Work instructions:
For the entries below, the expected answer is the line with "not infinities or", the line with "whose absolute value", and every line between them, exactly as written, and nothing more.

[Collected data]
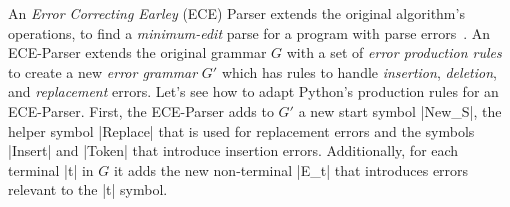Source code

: %

%
An \emph{Error Correcting Earley} (ECE) Parser
extends the original algorithm's operations,
to find a \emph{minimum-edit} parse for a program
with parse errors~\citep{Aho_1972}.
%
An ECE-Parser extends the original grammar $G$
with a set of \emph{error production rules} to
create a new \emph{error grammar} $G'$ which has
rules to handle \emph{insertion}, \emph{deletion},
and \emph{replacement} errors.
%
Let's see how to adapt Python's
production rules for an ECE-Parser.
%
First, the ECE-Parser adds to $G'$ a new start symbol |New_S|, the helper
symbol |Replace| that is used for replacement errors and the symbols |Insert|
and |Token| that introduce insertion errors. Additionally, for each terminal |t|
in $G$ it adds the new non-terminal |E_t| that introduces errors relevant to the
|t| symbol.

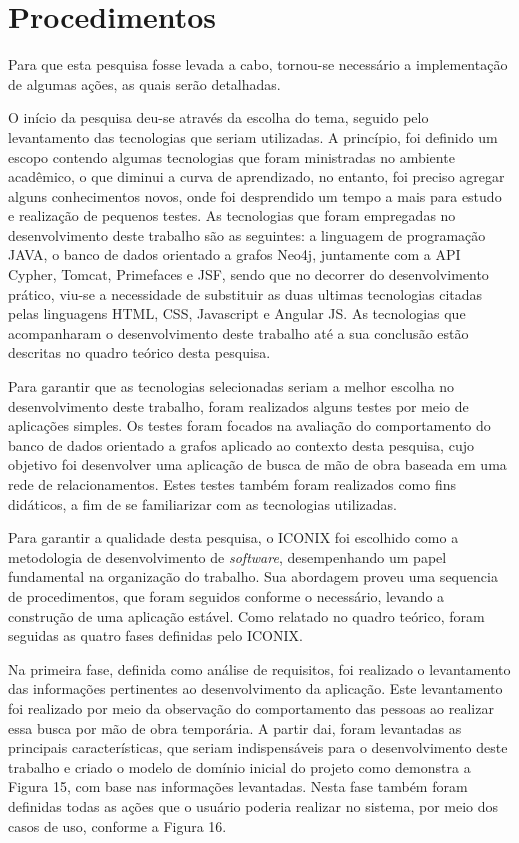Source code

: \section{Procedimentos}

\par Para que esta pesquisa fosse levada a cabo, tornou-se necessário a implementação de algumas ações, as quais serão detalhadas.

\par O início da pesquisa deu-se através da escolha do tema, seguido pelo levantamento das tecnologias que seriam utilizadas. A princípio, foi definido um escopo contendo algumas tecnologias que foram ministradas no ambiente acadêmico, o que diminui a curva de aprendizado, no entanto, foi preciso agregar alguns conhecimentos novos, onde foi desprendido um tempo a mais para estudo e realização de pequenos testes. As tecnologias que foram empregadas no desenvolvimento deste trabalho são as seguintes: a linguagem de programação JAVA, o banco de dados orientado a grafos Neo4j, juntamente com a API Cypher, Tomcat, Primefaces e JSF, sendo que no decorrer do desenvolvimento prático, viu-se a necessidade de substituir as duas ultimas tecnologias citadas pelas linguagens HTML, CSS, Javascript e Angular JS. As tecnologias que acompanharam o desenvolvimento deste trabalho até a sua conclusão estão descritas no quadro teórico desta pesquisa.

\par Para garantir que as tecnologias selecionadas seriam a melhor escolha no desenvolvimento deste trabalho, foram realizados alguns testes por meio de aplicações simples. Os testes foram focados na avaliação do comportamento do banco de dados orientado a grafos aplicado ao contexto desta pesquisa, cujo objetivo foi desenvolver uma aplicação de busca de mão de obra baseada em uma rede de relacionamentos. Estes testes também foram realizados como fins didáticos, a fim de se familiarizar com as tecnologias utilizadas.

\par Para garantir a qualidade desta pesquisa, o ICONIX foi escolhido como a metodologia de desenvolvimento de \textit{software}, desempenhando um papel fundamental na organização do trabalho. Sua abordagem proveu uma sequencia de procedimentos, que foram seguidos conforme o necessário, levando a construção de uma aplicação estável. Como relatado no quadro teórico, foram seguidas as quatro fases definidas pelo ICONIX.

\par Na primeira fase, definida como análise de requisitos, foi realizado o levantamento das informações pertinentes ao desenvolvimento da aplicação. Este levantamento foi realizado por meio da observação do comportamento das pessoas ao realizar essa busca por mão de obra temporária. A partir dai, foram levantadas as principais características, que seriam indispensáveis para o desenvolvimento deste trabalho e criado o modelo de domínio inicial do projeto como demonstra a Figura 15, com base nas informações levantadas. Nesta fase também foram definidas todas as ações que o usuário poderia realizar no sistema, por meio dos casos de uso, conforme a Figura 16.

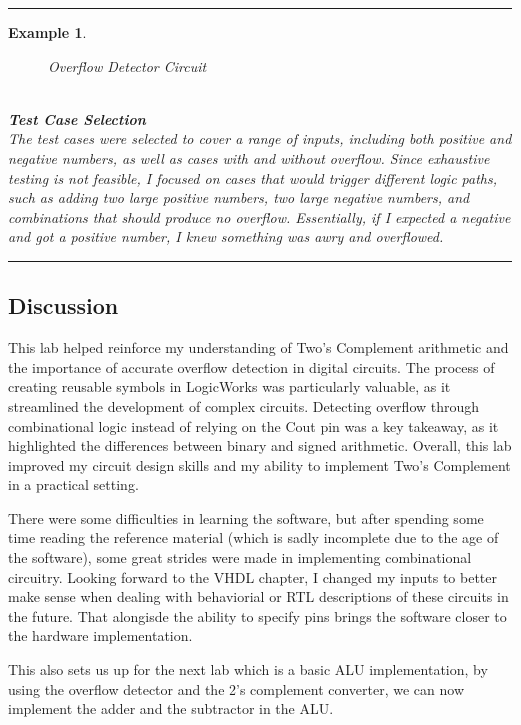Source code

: \documentclass[12pt]{article}
\newtheorem{example}{Example}
\newenvironment{examp}
{\vspace{0.5cm}
\hrule
\begin{example}}
{\hrule
\vspace{0.5cm}
\end{example}}
\begin{document}
\begin{examp}
\begin{figure}[H]
		\caption{Overflow Detector Circuit}
	\end{figure} \\
	\textbf{Test Case Selection} \\
	The test cases were selected to cover a range of inputs, including both positive and negative numbers, as well as cases with and without overflow. Since exhaustive testing is not feasible, I focused on cases that would trigger different logic paths, such as adding two large positive numbers, two large negative numbers, and combinations that should produce no overflow. Essentially, if I expected a negative and got a positive number, I knew something was awry and overflowed.
\end{examp}
\subsection*{Discussion}
This lab helped reinforce my understanding of Two’s Complement arithmetic and the importance of accurate overflow detection in digital circuits. The process of creating reusable symbols in LogicWorks was particularly valuable, as it streamlined the development of complex circuits. Detecting overflow through combinational logic instead of relying on the Cout pin was a key takeaway, as it highlighted the differences between binary and signed arithmetic. Overall, this lab improved my circuit design skills and my ability to implement Two’s Complement in a practical setting.

There were some difficulties in learning the software, but after spending some time reading the reference material (which is sadly incomplete due to the age of the software), some great strides were made in implementing combinational circuitry. Looking forward to the VHDL chapter, I changed my inputs to better make sense when dealing with behaviorial or RTL descriptions of these circuits in the future. That alongisde the ability to specify pins brings the software closer to the hardware implementation.

This also sets us up for the next lab which is a basic ALU implementation, by using the overflow detector and the 2's complement converter, we can now implement the adder and the subtractor in the ALU.
\end{document}
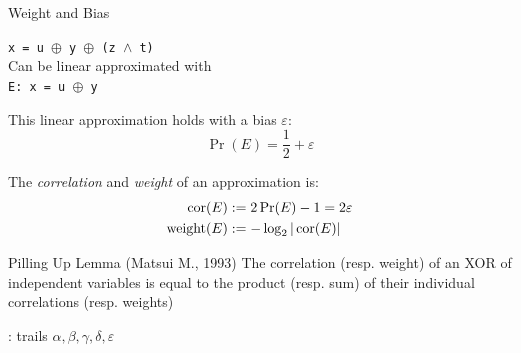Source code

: \documentclass[aspectratio=169,9pt]{beamer}
\begin{document}
\begin{frame}{Weight and Bias}

\begin{center}
\texttt{x = u $\oplus$ y $\oplus$ (z $\land$ t)}\\
Can be linear approximated with\\
\texttt{E: x = u $\oplus$ y}
\end{center}

This linear approximation holds with a bias $\varepsilon$:
$$\Pr(E) = \frac{1}{2} + \varepsilon$$

The {\it correlation} and {\it weight} of an approximation is:
\begin{align*}
\operatorname{cor}(E) &:= 2\Pr(E)-1 = 2 \varepsilon\\
\operatorname{weight}(E) &:= -\log_2|\operatorname{cor}(E)|
\end{align*}

\begin{alertblock}{Pilling Up Lemma (Matsui M., 1993)}
  The correlation (resp. weight) of an XOR of independent variables is equal to
  the product (resp. sum) of their individual correlations (resp. weights)
\end{alertblock}

\end{frame}


\begin{frame}{\MiniMORUS : trails $\alpha, \beta, \gamma, \delta, \varepsilon$}

  \begin{figure}
    \substatesfalse
    \rotwfalse
    \statesfalse
    \messagefalse

    \resizebox{!}{0.78\textheight}{%
    
    }
    \resizebox{!}{0.78\textheight}{%
    
    }
    \resizebox{!}{0.78\textheight}{%
    
    }
    \resizebox{!}{0.78\textheight}{%
    
    }
    \resizebox{!}{0.78\textheight}{%
    
    }
  \end{figure}

\end{frame}


\end{document}
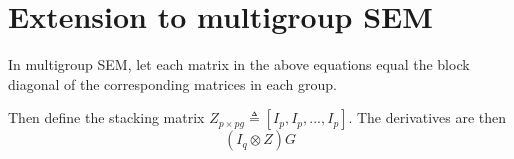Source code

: \documentclass[a4paper, 11pt]{article}
\newcommand{\definedas}{\triangleq}
\newcommand{\kronprod}{\otimes}
\newcommand{\0}{\boldsymbol{0}}
\begin{document}
\section{Extension to multigroup SEM}

In multigroup SEM, let each matrix in the above equations equal the block
diagonal of the corresponding matrices in each group. 

Then define the stacking matrix $Z_{p \times pg} \definedas \left[I_p, I_p,
..., I_p\right]$. The derivatives are then 
$$
	(I_q \kronprod Z) G
$$
\end{document}
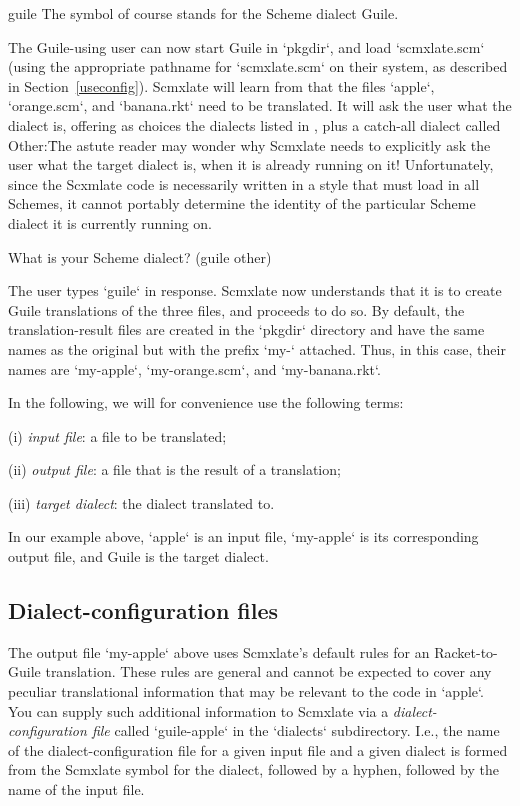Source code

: \begintts
guile
\endtt
The symbol  of course stands for the Scheme
dialect Guile.

The Guile-using user can now start Guile in `pkgdir`,
and load `scmxlate.scm` (using the appropriate
pathname for `scmxlate.scm` on their system, as
described in Section~\ref{useconfig}).  Scmxlate will learn
from  that the files
`apple`, `orange.scm`, and `banana.rkt` need to be
translated.  It will ask the user what the dialect is,
offering as choices the dialects listed in
, plus a catch-all
dialect called Other:\f{The astute reader may wonder
why Scmxlate needs to explicitly ask the user what the
target dialect is, when it is already running on it!
Unfortunately, since the Scxmlate code is necessarily
written in a style that must load in all Schemes, it
cannot portably determine the identity of the
particular Scheme dialect it is currently running on.}

\begintt
What is your Scheme dialect?
     (guile other)
\endtt

The user types `guile` in response.  Scmxlate now
understands that it is to create Guile translations of
the three files, and proceeds to do so.  By default,
the translation-result files are created in the
`pkgdir` directory and have the same names as the
original but with the prefix `my-` attached.  Thus,
in this case, their names are `my-apple`,
`my-orange.scm`, and `my-banana.rkt`.

In the following, we will for convenience use
the following terms:

(i) {\em input file}: a file to be translated;

(ii) {\em output file}: a file that is the result of
a translation;

(iii) {\em target dialect}: the dialect translated to.

In our example above, `apple` is an input
file, `my-apple` is its corresponding output file,
and Guile is the target dialect.

\subsection{Dialect-configuration files}

The output  file `my-apple` above uses Scmxlate’s
default rules for an Racket-to-Guile translation.
These rules are general and cannot be expected to cover
any peculiar translational information that may be
relevant to the code in `apple`.  You can supply such
additional information to Scmxlate via a {\em
dialect-configuration file} called `guile-apple` in
the `dialects` subdirectory.   I.e., the name of
the dialect-configuration file for a given input file
and a given dialect is formed from  the Scmxlate symbol
for the dialect, followed by a hyphen, followed by the
name of the input file.

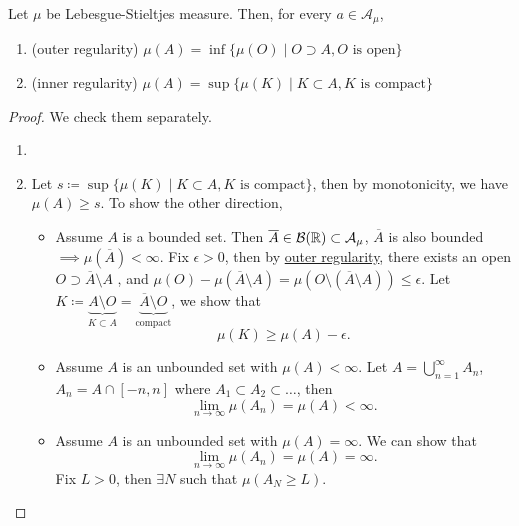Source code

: \begin{theorem}
	Let \(\mu\) be Lebesgue-Stieltjes measure. Then, for every \(a\in \mathcal{A} _\mu \),
	\begin{enumerate}
		\item\label{thm:outer-regularity} (outer regularity) \(\mu (A) = \inf \{\mu (O) \mid O\supset A, O\text{ is open}\}\)
		\item\label{thm:inner-regularity} (inner regularity) \(\mu (A) = \sup \{\mu (K) \mid K\subset A, K\text{ is compact} \}\)
	\end{enumerate}
\end{theorem}
\begin{proof}
	We check them separately.
	\begin{enumerate}
		\item {}
		\item Let \(s \coloneqq \sup \{\mu (K) \mid K\subset A, K\text{ is compact} \}\), then by monotonicity, we have \(\mu (A)\geq s\).
		      To show the other direction,
		      \begin{itemize}
			      \item Assume \(A\) is a bounded set. Then \(\overline{A} \in \mathcal{B} (\mathbb{\MakeUppercase{r}} )\subset \mathcal{A} _\mu \),
			            \(\overline{A} \) is also bounded \(\implies \mu (\overline{A} ) < \infty \). Fix \(\epsilon >0\), then by \hyperref[thm:outer-regularity]{outer regularity},
			            there exists an open \(O\supset \overline{A} \setminus A\) , and \(\mu (O) - \mu (\overline{A} \setminus A) = \mu (O\setminus (\overline{A} \setminus A))\leq \epsilon \).
			            Let \(K\coloneqq \underbrace{A\setminus O}_{K\subset A} = \underbrace{\overline{A} \setminus O}_{\text{compact}}\), we show that
			            \[
				            \mu (K)\geq \mu (A) - \epsilon .
			            \]
			      \item Assume \(A\) is an unbounded set with \(\mu (A)<\infty \). Let \(A = \bigcup\limits_{n=1}^{\infty} A_{n}\), \(A_{n} = A\cap [-n, n]\) where
			            \(A_1\subset A_2\subset \ldots  \), then
			            \[
				            \lim\limits_{n \to \infty} \mu (A_{n}) = \mu (A) < \infty .
			            \]
			            \begin{figure}[H]
				            \centering
				            \caption{}
				            \label{fig:pf:inner-regularity-unbounded}
			            \end{figure}
			      \item Assume \(A\) is an unbounded set with \(\mu (A) = \infty \). We can show that
			            \[
				            \lim\limits_{n \to \infty} \mu (A_{n}) = \mu (A) = \infty.
			            \]
			            Fix \(L>0\), then \(\exists N\) such that \(\mu (A_{N}\geq L)\).
		      \end{itemize}
	\end{enumerate}
\end{proof}

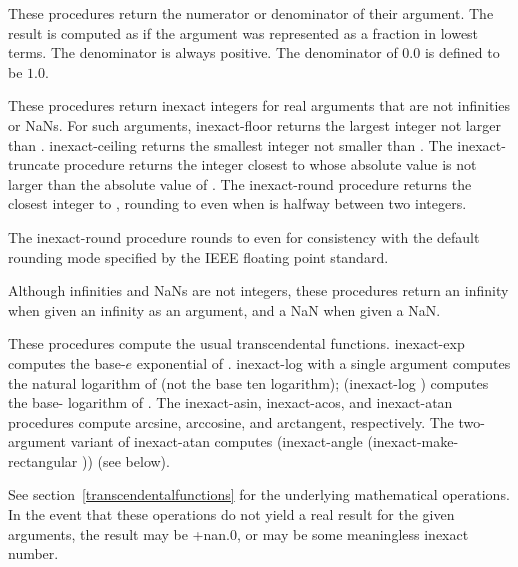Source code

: \begin{entry}{%
}

These procedures return the numerator or denominator of their
argument.  The result is computed as if the argument was represented
as a fraction in lowest terms.  The denominator is always positive.
The denominator of $0.0$ is defined to be $1.0$.
\end{entry}

\begin{entry}{%
}

These procedures return inexact integers for real arguments that are
not infinities or NaNs.  For such arguments, {\cf inexact-floor}
returns the largest integer not larger than .  {\cf
  inexact-ceiling} returns the smallest integer not smaller than
.  The {\cf inexact-truncate} procedure returns the integer closest to
 whose absolute value is not larger than the absolute value of
.  The {\cf inexact-round} procedure returns the closest integer to
, rounding to even when  is halfway between two
integers.

\begin{rationale}
The {\cf inexact-round} procedure rounds to even for consistency with the default rounding
mode specified by the IEEE floating point standard.
\end{rationale}

Although infinities and NaNs are not integers, these procedures return
an infinity when given an infinity as an argument, and a NaN when
given a NaN.
\end{entry}

\begin{entry}{%
}

These procedures compute the usual transcendental functions.  {\cf
  inexact-exp} computes the base-$e$ exponential of .  {\cf
  inexact-log} with a single argument computes the natural logarithm
of  (not the base ten logarithm); {\cf (inexact-log 
  )} computes the base- logarithm of .
The {\cf inexact-asin}, {\cf inexact-acos}, and {\cf inexact-atan} procedures compute
arcsine, arccosine, and arctangent, respectively.  The two-argument
variant of {\cf inexact-atan} computes {\cf (inexact-angle
  (inexact-make-rectangular  ))} (see below).

See section~\ref{transcendentalfunctions} for the underlying
mathematical operations.  In the event that these operations do not
yield a real result for the given arguments, the result may be {\cf
  +nan.0}, or may be some meaningless inexact number.
\end{entry}

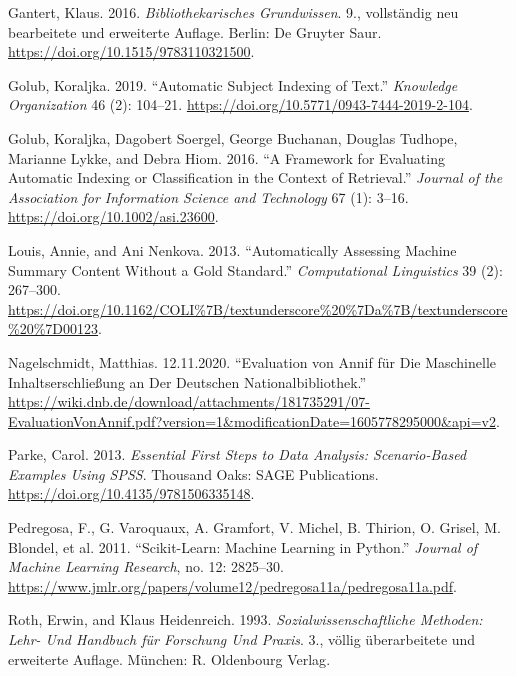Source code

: \hypertarget{refs}{}
\begin{CSLReferences}{1}{0}
\leavevmode\hypertarget{ref-Gantert.2016}{}%
Gantert, Klaus. 2016. \emph{Bibliothekarisches Grundwissen}. 9.,
vollst{ä}ndig neu bearbeitete und erweiterte Auflage. Berlin: {De
Gruyter Saur}. \url{https://doi.org/10.1515/9783110321500}.

\leavevmode\hypertarget{ref-Golub.2019}{}%
Golub, Koraljka. 2019. {``Automatic Subject Indexing of Text.''}
\emph{Knowledge Organization} 46 (2): 104--21.
\url{https://doi.org/10.5771/0943-7444-2019-2-104}.

\leavevmode\hypertarget{ref-Golub.2016}{}%
Golub, Koraljka, Dagobert Soergel, George Buchanan, Douglas Tudhope,
Marianne Lykke, and Debra Hiom. 2016. {``A Framework for Evaluating
Automatic Indexing or Classification in the Context of Retrieval.''}
\emph{Journal of the Association for Information Science and Technology}
67 (1): 3--16. \url{https://doi.org/10.1002/asi.23600}.

\leavevmode\hypertarget{ref-Louis.2013}{}%
Louis, Annie, and Ani Nenkova. 2013. {``Automatically Assessing Machine
Summary Content Without a Gold Standard.''} \emph{Computational
Linguistics} 39 (2): 267--300.
\url{https://doi.org/10.1162/COLI\%7B/textunderscore\%20\%7Da\%7B/textunderscore\%20\%7D00123}.

\leavevmode\hypertarget{ref-Nagelschmidt.12.11.2020}{}%
Nagelschmidt, Matthias. 12.11.2020. {``Evaluation von Annif f{ü}r Die
Maschinelle Inhaltserschlie{ß}ung an Der Deutschen
Nationalbibliothek.''}
\url{https://wiki.dnb.de/download/attachments/181735291/07-EvaluationVonAnnif.pdf?version=1\&modificationDate=1605778295000\&api=v2}.

\leavevmode\hypertarget{ref-Parke.2013}{}%
Parke, Carol. 2013. \emph{Essential First Steps to Data Analysis:
Scenario-Based Examples Using SPSS}. Thousand Oaks: {SAGE Publications}.
\url{https://doi.org/10.4135/9781506335148}.

\leavevmode\hypertarget{ref-Pedregosa.2011}{}%
Pedregosa, F., G. Varoquaux, A. Gramfort, V. Michel, B. Thirion, O.
Grisel, M. Blondel, et al. 2011. {``Scikit-Learn: Machine Learning in
Python.''} \emph{Journal of Machine Learning Research}, no. 12:
2825--30.
\url{https://www.jmlr.org/papers/volume12/pedregosa11a/pedregosa11a.pdf}.

\leavevmode\hypertarget{ref-Roth.1993}{}%
Roth, Erwin, and Klaus Heidenreich. 1993. \emph{Sozialwissenschaftliche
Methoden: Lehr- Und Handbuch f{ü}r Forschung Und Praxis}. 3., v{ö}llig
{ü}berarbeitete und erweiterte Auflage. M{ü}nchen: {R. Oldenbourg
Verlag}.


\end{CSLReferences}
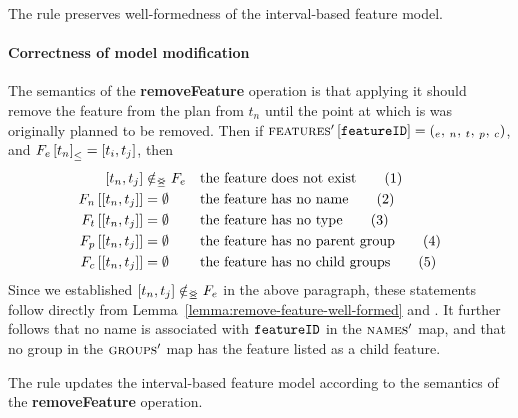 \begin{lemma}
   The  rule preserves well-formedness of the interval-based feature model. 
   \label{lemma:remove-feature-well-formed}
\end{lemma}

\paragraph{Correctness of model modification}
The semantics of the \textbf{removeFeature} operation is that applying it should remove the feature from the plan from $t_n$ until the point at which is was originally planned to be removed. Then if $\textsc{features}' \left[ \texttt{featureID} \right] = \left(_e,\, _n,\, _t,\, _p,\, _c\right)$, and $\containing{F_e}{t_n} = \interval{t_i}{t_j}$, then
\begin{align}
   \interval{t_n}{t_j} &\notinnr F_e && \text{the feature does not exist} \tag{1} \label{remove-feature1}\\
   \lookup{F_n}{\interval{t_n}{t_j}} &= \emptyset && \text{the feature has no name} \tag{2} \label{remove-feature2}\\
   \lookup{F_t}{\interval{t_n}{t_j}} &= \emptyset  && \text{the feature has no type} \tag{3} \label{remove-feature3}\\
   \lookup{F_p}{\interval{t_n}{t_j}} &= \emptyset  && \text{the feature has no parent group} \tag{4} \label{remove-feature4}\\
   \lookup{F_c}{\interval{t_n}{t_j}} &= \emptyset && \text{the feature has no child groups} \tag{5} \label{remove-feature5}
\end{align}
Since we established $\interval{t_n}{t_j} \notinnr F_e$ in the above paragraph, these
statements follow directly from Lemma~\vref{lemma:remove-feature-well-formed} and . It further follows that no name is associated with $\texttt{featureID}$ in the $\textsc{names}{}'$ map, and that no group in the $\textsc{groups}{}{}'$ map has the feature listed as a child feature.
\\

\begin{lemma}
   The  rule updates the interval-based feature model according to the semantics of the \textbf{removeFeature} operation.
   \label{lemma:remove-feature-mod}
\end{lemma}
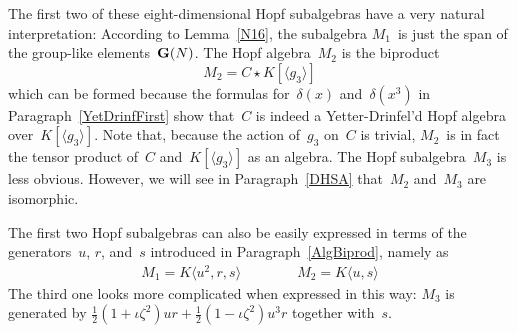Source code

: \documentclass{article}
\numberwithin{equation}{section}
\theoremstyle{definition}
\theoremstyle{break}
\newcommand{\K}{1}
\newcommand{\1}{{(1)}}
\newcommand{\2}{{(2)}}
\newcommand{\3}{{(3)}}
\begin{document}
The first two of these eight-dimensional Hopf subalgebras have a very natural interpretation: According to Lemma~\ref{N16}, the subalgebra $M_1$~is just the span of the group-like
elements~${\bf G}(N)$. The Hopf algebra~$M_2$ is the biproduct
\[M_2 = C \star K[\langle g_3 \rangle] \]
which can be formed because the formulas for~$\delta(x)$ and~$\delta(x^3)$ in Paragraph~\ref{YetDrinfFirst} show that~$C$ is indeed a Yetter-Drinfel'd Hopf algebra
over~$K[\langle g_3 \rangle]$. Note that, because the action of~$g_3$ on~$C$ is trivial, $M_2$~is in fact the tensor product of~$C$ and~$K[\langle g_3 \rangle]$ as an algebra. The Hopf subalgebra~$M_3$ is less obvious. However, we will see in Paragraph~\ref{DHSA} that~$M_2$ and~$M_3$ are isomorphic.

The first two Hopf subalgebras can also be easily expressed in terms of the generators~$u$, $r$, and~$s$ introduced in Paragraph~\ref{AlgBiprod}, namely as
\begin{align*}
M_1 = K\langle u^2, r, s \rangle \qquad \qquad M_2 = K\langle u, s \rangle
\end{align*}
The third one looks more complicated when expressed in this way: $M_3$ is generated by $\frac{\K}{2}(1 + \iota \zeta^2) u r + \frac{\K}{2}(1 - \iota \zeta^2) u^3 r$ together with~$s$.
\end{document}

Answer area:
not infinities or NaNs.  For such arguments, {\cf inexact-floor}
returns the largest integer not larger than .  {\cf
  inexact-ceiling} returns the smallest integer not smaller than
.  The {\cf inexact-truncate} procedure returns the integer closest to
 whose absolute value is not larger than the absolute value of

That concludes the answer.